Cache (kæʃ) noun – 2. A hiding place. Commonly in the ground, for ammunition, food, treasures, etc.
The downside to this process is that most people don’t even know this process is happening. From our experience, most people just assume that loading a site the hundredth time is the same as the first. And without that knowledge, when their site suddenly acts up when they view it, there’s the assumption that their website is broken for every visitor.
What is likely happening is that there has been a change to the site that has made one of the cached objects obsolete. Your browser, trying it’s best to provide you with the fastest experience possible, is then using a mismatched collection of old and new content. This has the effect of breaking the site when using it on your current device but will show the correct information on a device that has never browsed to the site before.
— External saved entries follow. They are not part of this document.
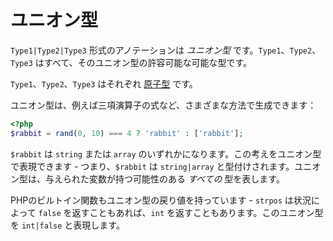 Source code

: # ユニオン型

`Type1|Type2|Type3` 形式のアノテーションは _ユニオン型_ です。`Type1`、`Type2`、`Type3` はすべて、そのユニオン型の許容可能な可能な型です。

`Type1`、`Type2`、`Type3` はそれぞれ [原子型](atomic_types.md) です。

ユニオン型は、例えば三項演算子の式など、さまざまな方法で生成できます：

```php
<?php
$rabbit = rand(0, 10) === 4 ? 'rabbit' : ['rabbit'];
```

`$rabbit` は `string` または `array` のいずれかになります。この考えをユニオン型で表現できます - つまり、`$rabbit` は `string|array` と型付けされます。ユニオン型は、与えられた変数が持つ可能性のある *すべての* 型を表します。

PHPのビルトイン関数もユニオン型の戻り値を持っています - `strpos` は状況によって `false` を返すこともあれば、`int` を返すこともあります。このユニオン型を `int|false` と表現します。
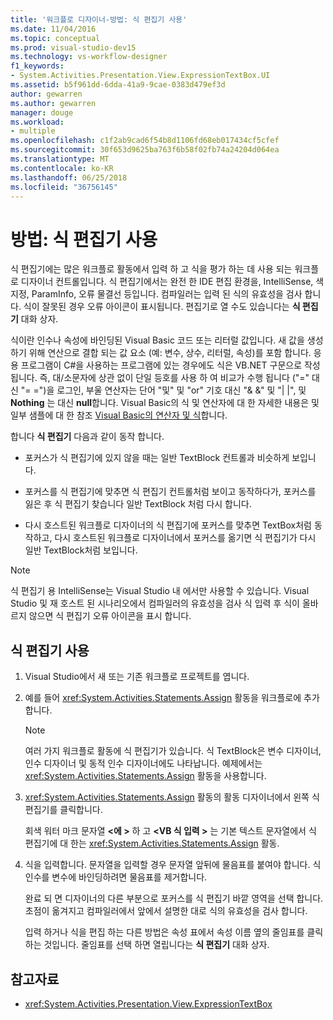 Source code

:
```yaml
---
title: '워크플로 디자이너-방법: 식 편집기 사용'
ms.date: 11/04/2016
ms.topic: conceptual
ms.prod: visual-studio-dev15
ms.technology: vs-workflow-designer
f1_keywords:
- System.Activities.Presentation.View.ExpressionTextBox.UI
ms.assetid: b5f961dd-6dda-41a9-9cae-0383d479ef3d
author: gewarren
ms.author: gewarren
manager: douge
ms.workload:
- multiple
ms.openlocfilehash: c1f2ab9cad6f54b8d1106fd68eb017434cf5cfef
ms.sourcegitcommit: 30f653d9625ba763f6b58f02fb74a24204d064ea
ms.translationtype: MT
ms.contentlocale: ko-KR
ms.lasthandoff: 06/25/2018
ms.locfileid: "36756145"
---
```

# <a name="how-to-use-the-expression-editor"></a>방법: 식 편집기 사용

식 편집기에는 많은 워크플로 활동에서 입력 하 고 식을 평가 하는 데 사용 되는 워크플로 디자이너 컨트롤입니다. 식 편집기에서는 완전 한 IDE 편집 환경을, IntelliSense, 색 지정, ParamInfo, 오류 물결선 등입니다. 컴파일러는 입력 된 식의 유효성을 검사 합니다. 식이 잘못된 경우 오류 아이콘이 표시됩니다. 편집기로 열 수도 있습니다는 **식 편집기** 대화 상자.

식이란 인수나 속성에 바인딩된 Visual Basic 코드 또는 리터럴 값입니다. 새 값을 생성 하기 위해 연산으로 결합 되는 값 요소 (예: 변수, 상수, 리터럴, 속성)를 포함 합니다. 응용 프로그램이 C#을 사용하는 프로그램에 있는 경우에도 식은 VB.NET 구문으로 작성됩니다. 즉, 대/소문자에 상관 없이 단일 등호를 사용 하 여 비교가 수행 됩니다 ("=" 대신 "= =")을 로그인, 부울 연산자는 단어 "및" 및 "or" 기호 대신 "& &" 및 "| |", 및 **Nothing** 는 대신 **null**합니다. Visual Basic의 식 및 연산자에 대 한 자세한 내용은 및 일부 샘플에 대 한 참조 [Visual Basic의 연산자 및 식](/previous-versions/visualstudio/visual-studio-2010/a1w3te48(v=vs.100))합니다.

합니다 **식 편집기** 다음과 같이 동작 합니다.

- 포커스가 식 편집기에 있지 않을 때는 일반 TextBlock 컨트롤과 비슷하게 보입니다.

- 포커스를 식 편집기에 맞추면 식 편집기 컨트롤처럼 보이고 동작하다가, 포커스를 잃은 후 식 편집기 찾습니다 일반 TextBlock 처럼 다시 합니다.

- 다시 호스트된 워크플로 디자이너의 식 편집기에 포커스를 맞추면 TextBox처럼 동작하고, 다시 호스트된 워크플로 디자이너에서 포커스를 옮기면 식 편집기가 다시 일반 TextBlock처럼 보입니다.

> [!NOTE]
> 식 편집기 용 IntelliSense는 Visual Studio 내 에서만 사용할 수 있습니다. Visual Studio 및 재 호스트 된 시나리오에서 컴파일러의 유효성을 검사 식 입력 후 식이 올바르지 않으면 식 편집기 오류 아이콘을 표시 합니다.

## <a name="use-the-expression-editor"></a>식 편집기 사용

1.  Visual Studio에서 새 또는 기존 워크플로 프로젝트를 엽니다.

2.  예를 들어 <xref:System.Activities.Statements.Assign> 활동을 워크플로에 추가합니다.

    > [!NOTE]
    > 여러 가지 워크플로 활동에 식 편집기가 있습니다. 식 TextBlock은 변수 디자이너, 인수 디자이너 및 동적 인수 디자이너에도 나타납니다. 예제에서는 <xref:System.Activities.Statements.Assign> 활동을 사용합니다.

3.  <xref:System.Activities.Statements.Assign> 활동의 활동 디자이너에서 왼쪽 식 편집기를 클릭합니다.

     회색 워터 마크 문자열  **\<에 >** 하 고  **\<VB 식 입력 >** 는 기본 텍스트 문자열에서 식 편집기에 대 한는 <xref:System.Activities.Statements.Assign> 활동.

4.  식을 입력합니다. 문자열을 입력할 경우 문자열 앞뒤에 물음표를 붙여야 합니다. 식 인수를 변수에 바인딩하려면 물음표를 제거합니다.

     완료 되 면 디자이너의 다른 부분으로 포커스를 식 편집기 바깥 영역을 선택 합니다. 초점이 옮겨지고 컴파일러에서 앞에서 설명한 대로 식의 유효성을 검사 합니다.

     입력 하거나 식을 편집 하는 다른 방법은 속성 표에서 속성 이름 옆의 줄임표를 클릭 하는 것입니다. 줄임표를 선택 하면 열립니다는 **식 편집기** 대화 상자.

## <a name="see-also"></a>참고자료

- <xref:System.Activities.Presentation.View.ExpressionTextBox>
Clearing your cache allows whatever is using that cache to pull the most up-to-date information to the process using it.
Hiding ( ˈhaɪ dɪŋ) noun – a secret refuge or means of concealment.
Clearing your browser cache is usually hidden deep in its settings. And even when the average person stumbles on the option to clear the cache, they don’t know what the effect will be, so they leave it alone in fear of breaking something.
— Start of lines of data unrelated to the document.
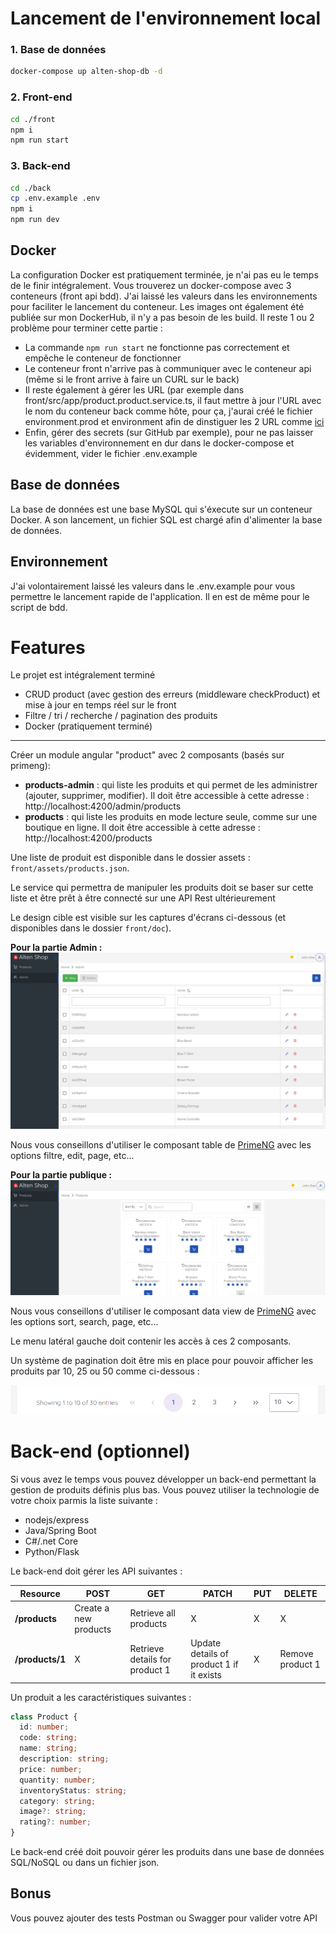 # Lancement de l'environnement local

### 1. Base de données
```sh
docker-compose up alten-shop-db -d
```

### 2. Front-end
```sh
cd ./front
npm i
npm run start
```

### 3. Back-end
```sh
cd ./back
cp .env.example .env
npm i
npm run dev
```

## Docker
La configuration Docker est pratiquement terminée, je n'ai pas eu le temps de le finir intégralement.
Vous trouverez un docker-compose avec 3 conteneurs (front api bdd). J'ai laissé les valeurs dans les environnements pour faciliter le lancement du conteneur. Les images ont également été publiée sur mon DockerHub, il n'y a pas besoin de les build.
Il reste 1 ou 2 problème pour terminer cette partie : 
- La commande `npm run start` ne fonctionne pas correctement et empêche le conteneur de fonctionner
- Le conteneur front n'arrive pas à communiquer avec le conteneur api (même si le front arrive à faire un CURL sur le back)
- Il reste également à gérer les URL (par exemple dans front/src/app/product.product.service.ts, il faut mettre à jour l'URL avec le nom du conteneur back comme hôte, pour ça, j'aurai créé le fichier environment.prod et environment afin de dinstiguer les 2 URL comme [ici](https://github.com/Alexandre-Vernet/SuperStore/tree/main/apps/superstore/src/environments)
- Enfin, gérer des secrets (sur GitHub par exemple), pour ne pas laisser les variables d'environnement en dur dans le docker-compose et évidemment, vider le fichier .env.example

## Base de données
La base de données est une base MySQL qui s'éxecute sur un conteneur Docker. A son lancement, un fichier SQL est chargé afin d'alimenter la base de données.

## Environnement
J'ai volontairement laissé les valeurs dans le .env.example pour vous permettre le lancement rapide de l'application. Il en est de même pour le script de bdd.

# Features
Le projet est intégralement terminé
- CRUD product (avec gestion des erreurs (middleware checkProduct) et mise à jour en temps réel sur le front
- Filtre / tri / recherche / pagination des produits
- Docker (pratiquement terminé)


------------------------------------------------

Créer un module angular "product" avec 2 composants (basés sur primeng): 
 - **products-admin** : qui liste les produits et qui permet de les administrer (ajouter, supprimer, modifier).
    Il doit être accessible à cette adresse : http://localhost:4200/admin/products
 - **products** : qui liste les produits en mode lecture seule, comme sur une boutique en ligne.
    Il doit être accessible à cette adresse : http://localhost:4200/products

Une liste de produit est disponible dans le dossier assets : `front/assets/products.json`.

Le service qui permettra de manipuler les produits doit se baser sur cette liste et être prêt à être connecté sur une API Rest ultérieurement

Le design cible est visible sur les captures d'écrans ci-dessous (et disponibles dans le dossier `front/doc`).

**Pour la partie Admin :**
![admin](front/doc/products-admin.png)

Nous vous conseillons d'utiliser le composant table de [PrimeNG](https://primeng.org/table/filter) avec les options filtre, edit, page, etc...

 **Pour la partie publique :**
![public](front/doc/products.png)

Nous vous conseillons d'utiliser le composant data view de [PrimeNG](https://primeng.org/dataview) avec les options sort, search, page, etc...


Le menu latéral gauche doit contenir les accès à ces 2 composants.

Un système de pagination doit être mis en place pour pouvoir afficher les produits par 10, 25 ou 50 comme ci-dessous :

![pagination](front/doc/pagination.png)

# Back-end (optionnel)

Si vous avez le temps vous pouvez développer un back-end permettant la gestion de produits définis plus bas.
Vous pouvez utiliser la technologie de votre choix parmis la liste suivante :

- nodejs/express
- Java/Spring Boot
- C#/.net Core
- Python/Flask


Le back-end doit gérer les API suivantes : 

| Resource           | POST                  | GET                            | PATCH                                    | PUT | DELETE           |
| ------------------ | --------------------- | ------------------------------ | ---------------------------------------- | --- | ---------------- |
| **/products**      | Create a new products | Retrieve all products          | X                                        | X   |     X            |
| **/products/1**    | X                     | Retrieve details for product 1 | Update details of product 1 if it exists | X   | Remove product 1 |

Un produit a les caractéristiques suivantes : 

``` typescript
class Product {
  id: number;
  code: string;
  name: string;
  description: string;
  price: number;
  quantity: number;
  inventoryStatus: string;
  category: string;
  image?: string;
  rating?: number;
}
```

Le back-end créé doit pouvoir gérer les produits dans une base de données SQL/NoSQL ou dans un fichier json.

## Bonus

Vous pouvez ajouter des tests Postman ou Swagger pour valider votre API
However, clearing your cache allows your browser to display the most up-to-date version of any site you visit. It won’t have any effect on the content of the server, only the device you are accessing the site from. You may experience a slight slowdown to the first visit of every site you access as your browser builds a new cache, but your subsequent visits will be back to lightning fast.
If you would like to clear your cache, there’s an excellent guide to almost every device at CLEAR MY CACHE.
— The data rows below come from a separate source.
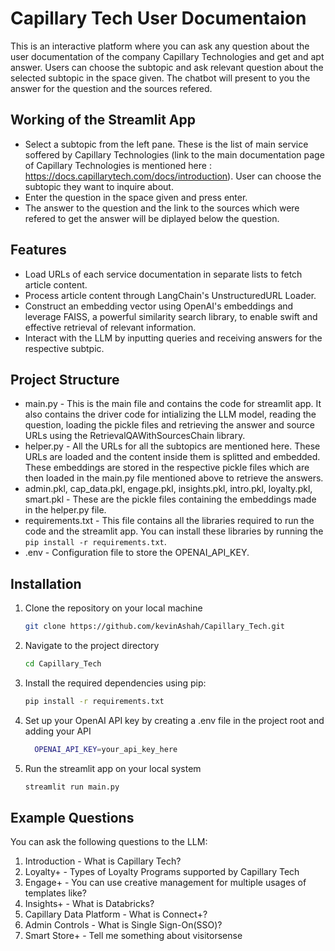 # Capillary Tech User Documentaion

This is an interactive platform where you can ask any question about the user documentation of the company Capillary Technologies and get and apt answer. Users can choose the subtopic and ask relevant question about the selected subtopic in the space given. The chatbot will present to you the answer for the question and the sources refered.

## Working of the Streamlit App
* Select a subtopic from the left pane. These is the list of main service soffered by Capillary Technologies (link to the main documentation page of Capillary Technologies is mentioned here : https://docs.capillarytech.com/docs/introduction). User can choose the subtopic they want to inquire about.  
* Enter the question in the space given and press enter.
* The answer to the question and the link to the sources which were refered to get the answer will be diplayed below the question.

## Features
* Load URLs of each service documentation in separate lists to fetch article content.
* Process article content through LangChain's UnstructuredURL Loader.
* Construct an embedding vector using OpenAI's embeddings and leverage FAISS, a powerful similarity search library, to enable swift and effective retrieval of relevant information.
* Interact with the LLM by inputting queries and receiving answers for the respective subtpic.

## Project Structure
* main.py - This is the main file and contains the code for streamlit app. It also contains the driver code for intializing the LLM model, reading the question, loading the pickle files and retrieving the answer and source URLs using the RetrievalQAWithSourcesChain library.
* helper.py - All the URLs for all the subtopics are mentioned here. These URLs are loaded and the content inside them is splitted and embedded. These embeddings are stored in the respective pickle files which are then loaded in the main.py file mentioned above to retrieve the answers.
* admin.pkl, cap_data.pkl, engage.pkl, insights.pkl, intro.pkl, loyalty.pkl, smart.pkl - These are the pickle files containing the embeddings made in the helper.py file.
* requirements.txt - This file contains all the libraries required to run the code and the streamlit app. You can install these libraries by running the ```pip install -r requirements.txt```.
* .env -  Configuration file to store the OPENAI_API_KEY.

## Installation
1. Clone the repository on your local machine
   
   ```bash
   git clone https://github.com/kevinAshah/Capillary_Tech.git
   ```
2. Navigate to the project directory

   ```bash
   cd Capillary_Tech
   ```
3. Install the required dependencies using pip:

   ```bash
   pip install -r requirements.txt
   ```
4. Set up your OpenAI API key by creating a .env file in the project root and adding your API

   ```bash
     OPENAI_API_KEY=your_api_key_here
   ```
5. Run the streamlit app on your local system

   ```bash
   streamlit run main.py
   ```

## Example Questions
You can ask the following questions to the LLM:
1. Introduction - What is Capillary Tech?
2. Loyalty+ - Types of Loyalty Programs supported by Capillary Tech
3. Engage+ - You can use creative management for multiple usages of templates like?
4. Insights+ - What is Databricks?
5. Capillary Data Platform - What is Connect+?
6. Admin Controls - What is Single Sign-On(SSO)?
7. Smart Store+ - Tell me something about visitorsense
Stockpile (ˈstɒkˌpaɪl) noun – A large supply gathered and held in reserve for use during a shortage or during a period of high demand.
In a similar way to how your browser operates, Mshini makes use of server-side caching to speed up your WordPress installation. Rather than forcing the server to pull information from the database every time someone browses a page, the server-side caching will make a static template of the database on the server itself so that it displays information much faster without having to make additional and unnecessary queries.
The benefit to you is that your site is faster, while we benefit by having a server with much lower processing loads. However, much like the browser cache example, if there are changes to the database there is a chance that the cache will not update correctly. This can lead to a range of issues from missing pictures to errors that prevent displaying the page at all.
That’s why we recommend that, whenever you are committing any changes to your site, you clear the cache on the server as well. We have an article explaining exactly how to do that on our Knowledge Base.
Conclusion (kənˈklu ʒən) noun – the end or close; final part.
We cannot promise that this is the solution to every problem, but like restarting your computer, clearing your cache is a fantastic start to troubleshooting any website-related issue. By doing so, you ensure that you are looking at the most recent version of the site and that any changes made in the background are being displayed.